The apparition raises his hands and the others scramble, tiny monkey spirits and form a spinning wheel. In turn,
each leaves the round and jumps through the centre, then rejoins his brethren as if nothing has happened.
The clever tricks continue, the breathtaking leaps, strange passages, the wordless commands,
always so clearly understood. And we clap, we clap until our ears ache with it, we clap again and we ask more.

I still want to hold him down, force out his secrets, get him to tell me how he makes them dance and
why it is that others cannot. I want to wrap myself in that misty embrace and hear that I can learn
that they will follow me and he will teach me all that is hidden in him. I have been here before and yet
I still hope that of all the arranged bodies, some soft and aging, some like summer fruit: perfect, firm and ripe,
I still dream that it will be me he chooses to lift into that afterlife, that he will see the shards of himself in me
and take interest or pity, it is all the same in the end. But tonight he chooses no one, for he never does;
only ushers the little ghosts back to their lair and nods good night to us all, his way of giving perfunctory thanks.

And wordlessly we drift back, hardly speaking or hearing until the metal sound and weight of the anchor
is on us, dragging us back to ground as if nothing had happened, as if it were as ordinary as cotton,
the fabric that links the elements of this house.

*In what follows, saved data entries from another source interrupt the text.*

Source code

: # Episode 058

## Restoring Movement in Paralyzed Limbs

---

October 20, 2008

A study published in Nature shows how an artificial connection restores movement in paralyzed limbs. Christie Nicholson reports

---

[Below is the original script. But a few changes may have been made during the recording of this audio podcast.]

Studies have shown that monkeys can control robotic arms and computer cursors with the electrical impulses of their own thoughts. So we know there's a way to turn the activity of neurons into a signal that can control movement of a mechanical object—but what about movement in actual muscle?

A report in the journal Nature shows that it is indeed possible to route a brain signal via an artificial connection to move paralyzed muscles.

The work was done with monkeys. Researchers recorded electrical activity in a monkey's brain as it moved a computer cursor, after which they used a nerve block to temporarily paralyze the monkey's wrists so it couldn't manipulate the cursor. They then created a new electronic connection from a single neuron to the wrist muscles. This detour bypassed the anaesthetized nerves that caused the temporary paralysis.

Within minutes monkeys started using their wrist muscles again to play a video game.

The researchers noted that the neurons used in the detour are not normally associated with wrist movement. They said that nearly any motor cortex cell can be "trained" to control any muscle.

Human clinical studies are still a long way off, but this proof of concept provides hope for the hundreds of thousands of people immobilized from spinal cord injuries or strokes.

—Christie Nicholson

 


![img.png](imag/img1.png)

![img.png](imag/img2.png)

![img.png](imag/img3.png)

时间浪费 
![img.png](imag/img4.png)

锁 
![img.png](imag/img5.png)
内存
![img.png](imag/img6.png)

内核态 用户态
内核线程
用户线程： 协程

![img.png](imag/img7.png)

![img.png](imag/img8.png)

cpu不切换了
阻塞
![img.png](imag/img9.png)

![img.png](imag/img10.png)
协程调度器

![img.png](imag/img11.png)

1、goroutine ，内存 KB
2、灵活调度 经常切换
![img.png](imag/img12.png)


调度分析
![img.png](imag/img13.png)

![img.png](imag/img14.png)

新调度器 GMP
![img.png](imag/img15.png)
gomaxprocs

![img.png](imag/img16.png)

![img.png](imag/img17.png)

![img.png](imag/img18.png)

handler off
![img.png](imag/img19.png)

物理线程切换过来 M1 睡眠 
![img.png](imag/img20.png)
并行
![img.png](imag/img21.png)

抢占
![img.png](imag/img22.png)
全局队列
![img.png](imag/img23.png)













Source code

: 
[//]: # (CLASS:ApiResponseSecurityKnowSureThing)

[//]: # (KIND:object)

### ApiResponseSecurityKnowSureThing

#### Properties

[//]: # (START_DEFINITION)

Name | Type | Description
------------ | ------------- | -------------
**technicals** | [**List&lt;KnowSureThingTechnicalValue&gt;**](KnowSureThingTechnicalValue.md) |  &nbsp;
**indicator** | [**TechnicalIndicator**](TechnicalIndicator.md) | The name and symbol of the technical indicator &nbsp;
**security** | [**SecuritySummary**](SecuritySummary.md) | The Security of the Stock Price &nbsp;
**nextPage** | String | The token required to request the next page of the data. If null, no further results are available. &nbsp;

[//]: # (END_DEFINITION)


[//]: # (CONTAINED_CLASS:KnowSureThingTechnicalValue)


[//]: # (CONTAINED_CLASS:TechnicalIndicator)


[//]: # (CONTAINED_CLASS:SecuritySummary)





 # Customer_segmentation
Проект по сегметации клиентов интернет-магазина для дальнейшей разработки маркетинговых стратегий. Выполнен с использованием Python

And wordlessly we descend the creaking back staircase,
always in want of repair, never growing worse or better, room for one by one by one to pass, no more.

"Good night, ladies
Good night, gentlemen
We'll see you back here
in Hell or in Heaven
Good night."

The host salutes by taking off his cap, by slapping the ticket-taker and the anchor-man
until they do the same, until they bow their hulking granite heads toward us, not in deference
but in fear. And thus do I pass, full of this place again, I have been here before, I don't know when.
My eyes are closed for that last step and I imagine him approaching, coming down on me
like a raptor, ending what I know.

When my eyes open, I realise I have forgotten. I always think you will be with me.